How twelve young activists forced a bold idea into the mainstream of the Democratic Party

Illustration by Alex Nabaum

On November 13, 2018, just days after Democrats reclaimed the House of Representatives, dozens of young activists filed silently into Representative Nancy Pelosi’s office on Capitol Hill. Some sat down along the walls of the office, unfurling banners and forming a circle. Others stood in the center and told their stories. A teenage woman from Northern California began, “There were fires at my school. There was ash falling from the sky for a week.” She and her companions in the Cannon Office Building that day carried manila envelopes containing pictures of the people and places in their lives that climate change would destroy—or already had. On one side of the envelopes were the words “Dear Democrats”; on the other, “What Is Your Plan?” After some time, they began to sing—the protest songs of another generation, like “Which Side Are You On?,” and new ones they’d written themselves, about waters rising up and people rising, too. Their voices echoed down the marble halls.

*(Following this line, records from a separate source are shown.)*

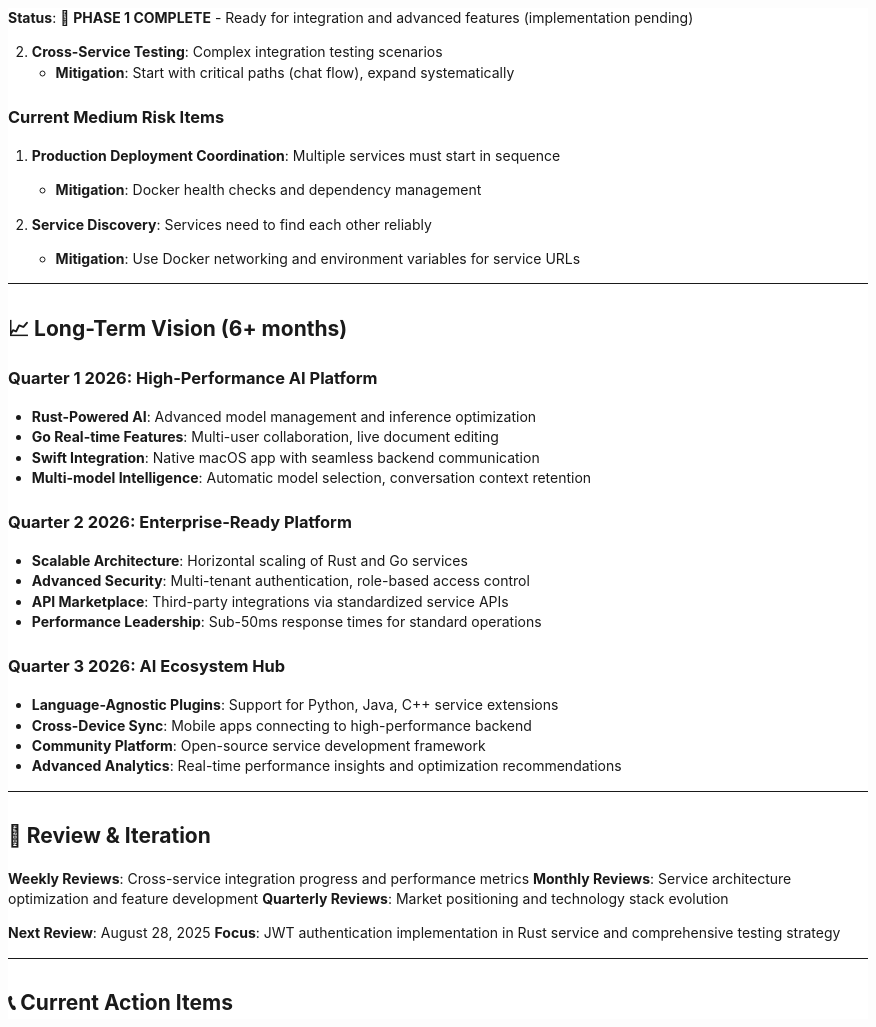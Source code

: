 **Status**: 🔄 **PHASE 1 COMPLETE** - Ready for integration and advanced features (implementation pending)

2. **Cross-Service Testing**: Complex integration testing scenarios
   - **Mitigation**: Start with critical paths (chat flow), expand systematically

### Current Medium Risk Items

1. **Production Deployment Coordination**: Multiple services must start in sequence
   - **Mitigation**: Docker health checks and dependency management

2. **Service Discovery**: Services need to find each other reliably
   - **Mitigation**: Use Docker networking and environment variables for service URLs

---

## 📈 Long-Term Vision (6+ months)

### Quarter 1 2026: High-Performance AI Platform

- **Rust-Powered AI**: Advanced model management and inference optimization
- **Go Real-time Features**: Multi-user collaboration, live document editing
- **Swift Integration**: Native macOS app with seamless backend communication
- **Multi-model Intelligence**: Automatic model selection, conversation context retention

### Quarter 2 2026: Enterprise-Ready Platform

- **Scalable Architecture**: Horizontal scaling of Rust and Go services
- **Advanced Security**: Multi-tenant authentication, role-based access control
- **API Marketplace**: Third-party integrations via standardized service APIs
- **Performance Leadership**: Sub-50ms response times for standard operations

### Quarter 3 2026: AI Ecosystem Hub

- **Language-Agnostic Plugins**: Support for Python, Java, C++ service extensions
- **Cross-Device Sync**: Mobile apps connecting to high-performance backend
- **Community Platform**: Open-source service development framework
- **Advanced Analytics**: Real-time performance insights and optimization recommendations

---

## 🔄 Review & Iteration

**Weekly Reviews**: Cross-service integration progress and performance metrics
**Monthly Reviews**: Service architecture optimization and feature development
**Quarterly Reviews**: Market positioning and technology stack evolution

**Next Review**: August 28, 2025
**Focus**: JWT authentication implementation in Rust service and comprehensive testing strategy

---

## 📞 Current Action Items
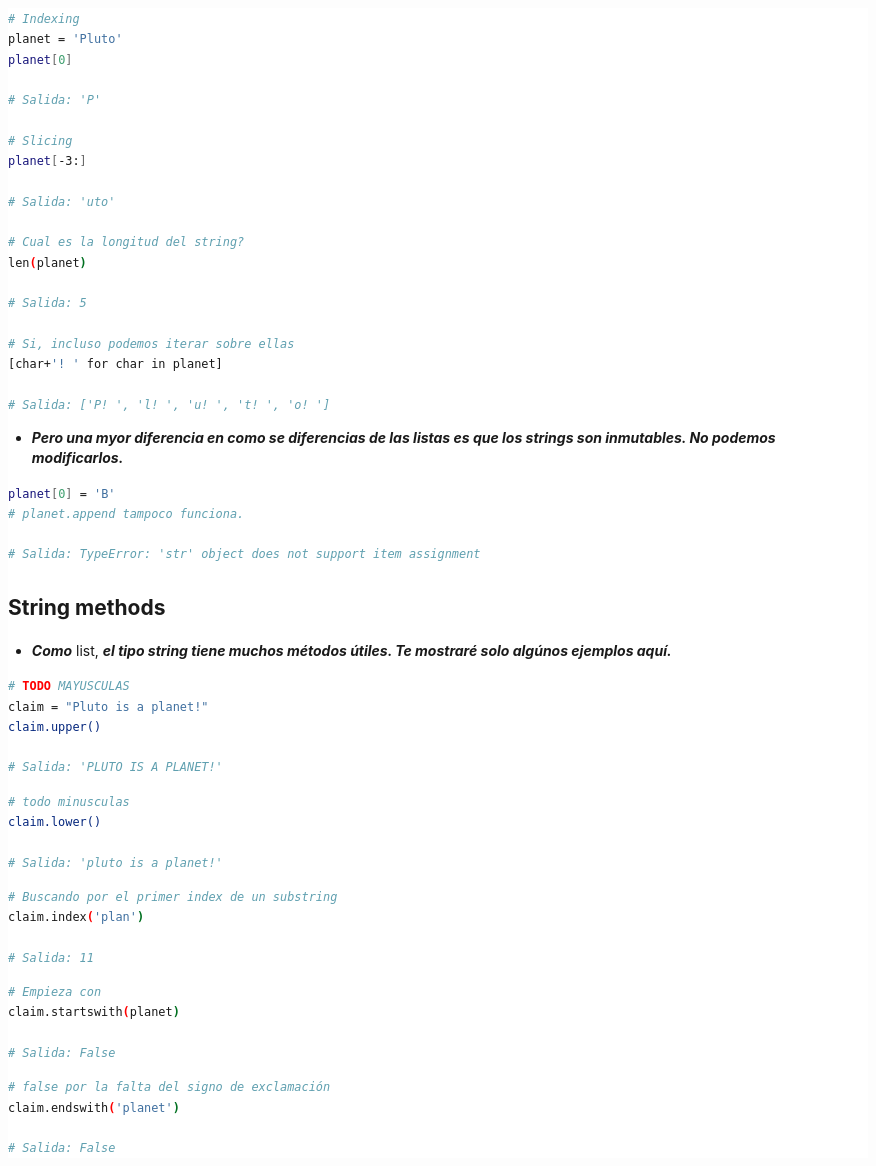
 ```bash
# Indexing
planet = 'Pluto'
planet[0]

# Salida: 'P'

# Slicing
planet[-3:]

# Salida: 'uto'

# Cual es la longitud del string?
len(planet)

# Salida: 5

# Si, incluso podemos iterar sobre ellas
[char+'! ' for char in planet]

# Salida: ['P! ', 'l! ', 'u! ', 't! ', 'o! ']
```

- ***Pero una myor diferencia en como se diferencias de las listas es que los strings son inmutables. No podemos modificarlos.***
```bash
planet[0] = 'B'
# planet.append tampoco funciona.

# Salida: TypeError: 'str' object does not support item assignment
```

## String methods

- ***Como*** list, ***el tipo string tiene muchos métodos útiles. Te mostraré solo algúnos ejemplos aquí.***
```bash
# TODO MAYUSCULAS
claim = "Pluto is a planet!"
claim.upper()

# Salida: 'PLUTO IS A PLANET!'
```
```bash
# todo minusculas
claim.lower()

# Salida: 'pluto is a planet!'
```
```bash
# Buscando por el primer index de un substring
claim.index('plan')

# Salida: 11
```
```bash
# Empieza con
claim.startswith(planet)

# Salida: False
```
```bash
# false por la falta del signo de exclamación
claim.endswith('planet')

# Salida: False
```
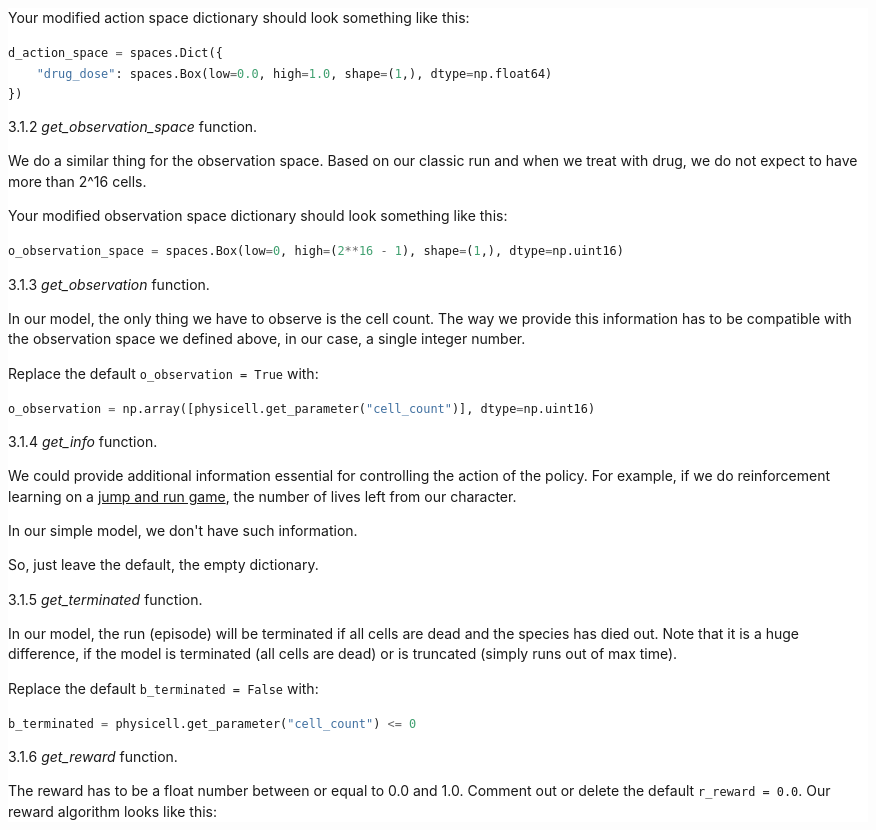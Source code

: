 Your modified action space dictionary should look something like this:
```python
d_action_space = spaces.Dict({
    "drug_dose": spaces.Box(low=0.0, high=1.0, shape=(1,), dtype=np.float64)
})
```


3.1.2 *get_observation_space* function.

We do a similar thing for the observation space.
Based on our classic run and when we treat with drug, we do not expect to have more than 2^16 cells.

Your modified observation space dictionary should look something like this:
```python
o_observation_space = spaces.Box(low=0, high=(2**16 - 1), shape=(1,), dtype=np.uint16)
```


3.1.3 *get_observation* function.

In our model, the only thing we have to observe is the cell count.
The way we provide this information has to be compatible with the observation space we defined above, in our case, a single integer number.

Replace the default `o_observation = True` with:

```python
o_observation = np.array([physicell.get_parameter("cell_count")], dtype=np.uint16)
```

3.1.4 *get_info* function.

We could provide additional information essential for controlling the action of the policy.
For example, if we do reinforcement learning on a [jump and run game](https://c64online.com/c64-games/the-great-giana-sisters/), the number of lives left from our character.

In our simple model, we don't have such information.

So, just leave the default, the empty dictionary.


3.1.5 *get_terminated* function.

In our model, the run (episode) will be terminated if all cells are dead and the species has died out.
Note that it is a huge difference, if the model is terminated (all cells are dead) or is truncated (simply runs out of max time).

Replace the default `b_terminated = False` with:

```python
b_terminated = physicell.get_parameter("cell_count") <= 0
```


3.1.6 *get_reward* function.

The reward has to be a float number between or equal to 0.0 and 1.0.
Comment out or delete the default `r_reward = 0.0`.
Our reward algorithm looks like this:
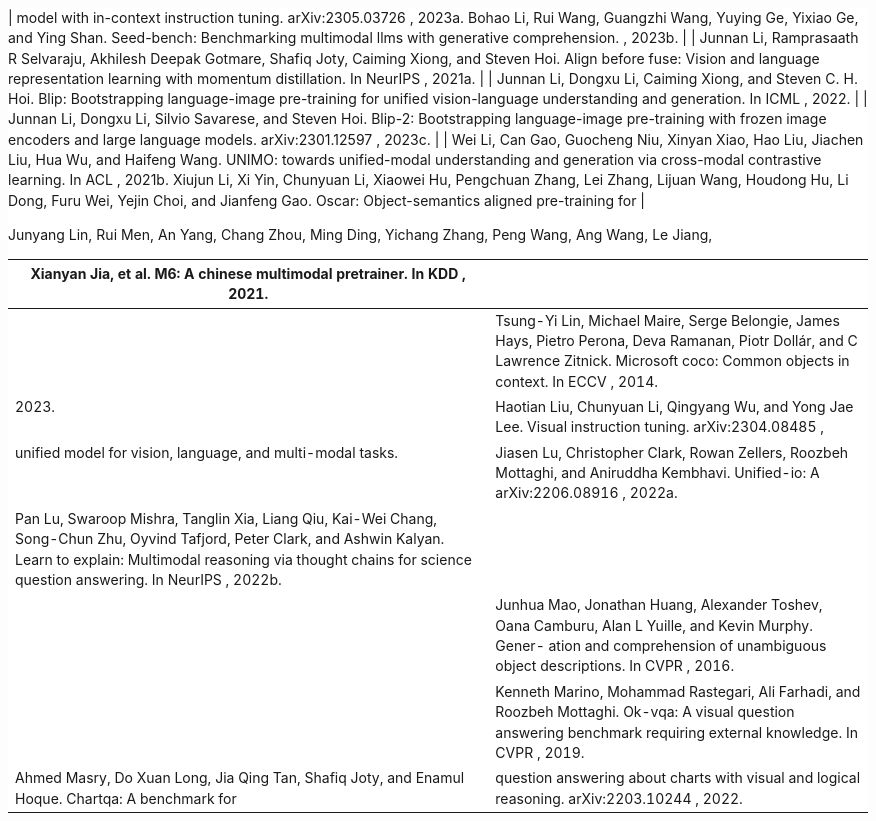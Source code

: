 | model with in-context instruction tuning. arXiv:2305.03726 , 2023a. Bohao Li, Rui Wang, Guangzhi Wang, Yuying Ge, Yixiao Ge, and Ying Shan. Seed-bench: Benchmarking multimodal llms with generative comprehension. , 2023b.                                                                                                                                                                                   |
| Junnan Li, Ramprasaath R Selvaraju, Akhilesh Deepak Gotmare, Shafiq Joty, Caiming Xiong, and Steven Hoi. Align before fuse: Vision and language representation learning with momentum distillation. In NeurIPS , 2021a.                                                                                                                                                                                        |
| Junnan Li, Dongxu Li, Caiming Xiong, and Steven C. H. Hoi. Blip: Bootstrapping language-image pre-training for unified vision-language understanding and generation. In ICML , 2022.                                                                                                                                                                                                                           |
| Junnan Li, Dongxu Li, Silvio Savarese, and Steven Hoi. Blip-2: Bootstrapping language-image pre-training with frozen image encoders and large language models. arXiv:2301.12597 , 2023c.                                                                                                                                                                                                                       |
| Wei Li, Can Gao, Guocheng Niu, Xinyan Xiao, Hao Liu, Jiachen Liu, Hua Wu, and Haifeng Wang. UNIMO: towards unified-modal understanding and generation via cross-modal contrastive learning. In ACL , 2021b. Xiujun Li, Xi Yin, Chunyuan Li, Xiaowei Hu, Pengchuan Zhang, Lei Zhang, Lijuan Wang, Houdong Hu, Li Dong, Furu Wei, Yejin Choi, and Jianfeng Gao. Oscar: Object-semantics aligned pre-training for |

Junyang Lin, Rui Men, An Yang, Chang Zhou, Ming Ding, Yichang Zhang, Peng Wang, Ang Wang, Le Jiang,

| Xianyan Jia, et al. M6: A chinese multimodal pretrainer. In KDD , 2021.                                                                                                                                                                     |                                                                                                                                                                                        |
|---------------------------------------------------------------------------------------------------------------------------------------------------------------------------------------------------------------------------------------------|----------------------------------------------------------------------------------------------------------------------------------------------------------------------------------------|
|                                                                                                                                                                                                                                             | Tsung-Yi Lin, Michael Maire, Serge Belongie, James Hays, Pietro Perona, Deva Ramanan, Piotr Dollár, and C Lawrence Zitnick. Microsoft coco: Common objects in context. In ECCV , 2014. |
| 2023.                                                                                                                                                                                                                                       | Haotian Liu, Chunyuan Li, Qingyang Wu, and Yong Jae Lee. Visual instruction tuning. arXiv:2304.08485 ,                                                                                 |
| unified model for vision, language, and multi-modal tasks.                                                                                                                                                                                  | Jiasen Lu, Christopher Clark, Rowan Zellers, Roozbeh Mottaghi, and Aniruddha Kembhavi. Unified-io: A arXiv:2206.08916 , 2022a.                                                         |
| Pan Lu, Swaroop Mishra, Tanglin Xia, Liang Qiu, Kai-Wei Chang, Song-Chun Zhu, Oyvind Tafjord, Peter Clark, and Ashwin Kalyan. Learn to explain: Multimodal reasoning via thought chains for science question answering. In NeurIPS , 2022b. |                                                                                                                                                                                        |
|                                                                                                                                                                                                                                             | Junhua Mao, Jonathan Huang, Alexander Toshev, Oana Camburu, Alan L Yuille, and Kevin Murphy. Gener- ation and comprehension of unambiguous object descriptions. In CVPR , 2016.        |
|                                                                                                                                                                                                                                             | Kenneth Marino, Mohammad Rastegari, Ali Farhadi, and Roozbeh Mottaghi. Ok-vqa: A visual question answering benchmark requiring external knowledge. In CVPR , 2019.                     |
| Ahmed Masry, Do Xuan Long, Jia Qing Tan, Shafiq Joty, and Enamul Hoque. Chartqa: A benchmark for                                                                                                                                            | question answering about charts with visual and logical reasoning. arXiv:2203.10244 , 2022.                                                                                            |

Within weeks, their ambitious demand for a “Green New Deal” to decarbonize the U.S. economy by 2030 and provide a green job to anyone who wants one was on the lips of every congressional staffer, cable news reporter, and progressive candidate for president in the country. Reporting for Vox in late 2018, veteran environmental writer David Roberts described the astonishment of longtime climate wonks and advocates at the sudden ubiquity of the Green New Deal, the sense among those involved that they had “caught a tiger by the tail.”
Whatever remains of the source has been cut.